I can't be in the car another minute.
We pull off before Santa Barbara at the tiny town of Summerland. We stretch our legs along the blocks of antique stores and interior design firms. The purple and pink flowers nod in the sea breeze. I rub a pinch of rosemary between my fingers and release its refreshing fragrance.
I could stay at Cafe Luna for hours. We perch on tiny chairs under a gazebo of green vines. Flowers are everywhere and ochre and buff pottery soothes the eye. Tables scatter through a meandering yard around a converted wooden house.
When I order, the cashier explains to the cook in Spanish what a peanut butter sandwich is and how to make it.
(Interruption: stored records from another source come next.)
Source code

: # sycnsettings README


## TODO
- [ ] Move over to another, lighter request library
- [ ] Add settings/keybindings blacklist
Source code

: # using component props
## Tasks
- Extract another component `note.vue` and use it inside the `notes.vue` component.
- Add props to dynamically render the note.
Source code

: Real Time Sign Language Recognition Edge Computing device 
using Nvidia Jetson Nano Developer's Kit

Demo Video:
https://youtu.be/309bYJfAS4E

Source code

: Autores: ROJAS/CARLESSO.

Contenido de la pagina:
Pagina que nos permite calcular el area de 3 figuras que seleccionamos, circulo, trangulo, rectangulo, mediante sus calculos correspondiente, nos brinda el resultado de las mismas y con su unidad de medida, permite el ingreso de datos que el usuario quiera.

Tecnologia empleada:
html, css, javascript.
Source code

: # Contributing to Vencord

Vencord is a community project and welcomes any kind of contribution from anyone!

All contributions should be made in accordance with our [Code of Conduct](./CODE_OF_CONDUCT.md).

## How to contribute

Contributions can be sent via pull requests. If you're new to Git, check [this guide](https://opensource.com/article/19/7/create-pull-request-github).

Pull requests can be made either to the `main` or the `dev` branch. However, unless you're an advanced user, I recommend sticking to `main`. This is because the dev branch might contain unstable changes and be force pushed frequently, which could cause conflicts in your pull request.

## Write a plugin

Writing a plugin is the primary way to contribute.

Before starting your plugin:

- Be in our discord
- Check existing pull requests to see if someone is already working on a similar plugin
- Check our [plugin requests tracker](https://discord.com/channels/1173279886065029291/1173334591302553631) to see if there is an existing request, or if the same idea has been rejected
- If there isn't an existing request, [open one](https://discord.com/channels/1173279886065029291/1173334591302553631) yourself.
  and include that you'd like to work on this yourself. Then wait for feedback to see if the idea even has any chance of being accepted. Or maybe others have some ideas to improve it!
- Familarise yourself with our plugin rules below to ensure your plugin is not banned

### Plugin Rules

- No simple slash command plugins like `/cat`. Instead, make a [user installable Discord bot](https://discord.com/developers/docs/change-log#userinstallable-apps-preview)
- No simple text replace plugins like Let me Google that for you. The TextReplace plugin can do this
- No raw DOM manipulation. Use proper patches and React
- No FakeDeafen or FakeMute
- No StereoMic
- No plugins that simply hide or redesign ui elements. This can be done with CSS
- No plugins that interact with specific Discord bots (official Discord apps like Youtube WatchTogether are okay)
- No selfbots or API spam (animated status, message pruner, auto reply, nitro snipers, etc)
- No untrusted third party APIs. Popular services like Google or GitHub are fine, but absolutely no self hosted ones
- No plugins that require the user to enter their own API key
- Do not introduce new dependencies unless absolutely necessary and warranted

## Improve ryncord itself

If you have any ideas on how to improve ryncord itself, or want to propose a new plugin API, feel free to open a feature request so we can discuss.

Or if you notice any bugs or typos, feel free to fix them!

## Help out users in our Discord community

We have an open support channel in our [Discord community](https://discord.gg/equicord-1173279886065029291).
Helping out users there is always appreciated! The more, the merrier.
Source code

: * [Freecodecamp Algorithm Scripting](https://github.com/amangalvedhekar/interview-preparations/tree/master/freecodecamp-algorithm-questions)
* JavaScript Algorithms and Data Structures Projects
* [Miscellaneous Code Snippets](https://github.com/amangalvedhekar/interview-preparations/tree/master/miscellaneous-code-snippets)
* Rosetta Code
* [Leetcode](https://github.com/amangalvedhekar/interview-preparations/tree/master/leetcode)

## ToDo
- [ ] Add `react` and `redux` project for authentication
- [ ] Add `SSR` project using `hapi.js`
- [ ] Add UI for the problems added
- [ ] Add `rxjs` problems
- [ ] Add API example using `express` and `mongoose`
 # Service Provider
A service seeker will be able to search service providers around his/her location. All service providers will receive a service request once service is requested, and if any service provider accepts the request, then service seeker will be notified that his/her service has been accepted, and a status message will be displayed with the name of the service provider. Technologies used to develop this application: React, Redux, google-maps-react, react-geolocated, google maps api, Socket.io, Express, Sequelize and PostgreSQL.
He toasts the bread, an unusual twist that delights the girls.
In the bathroom, my younger daughter loves the buttercup walls and seascape paintings. She gives me a hug and a kiss and apologizes for her complaining. I'm sorry, Mommy, and all is forgiven as we go out to our late lunch.
The whole time we eat, I'm aware of the fleeting nature of the moment. I feel the impression of the place sinking into my memory. I wonder if it will become only a memory, a place I visit only once in my entire life, or whether I'll be back.
Even if I go back, I can never go back. Life has taught me this. Each moment is only itself, and only once.
We drive away into a pink-orange-apricot-lilac sunset over the flat grey Pacific.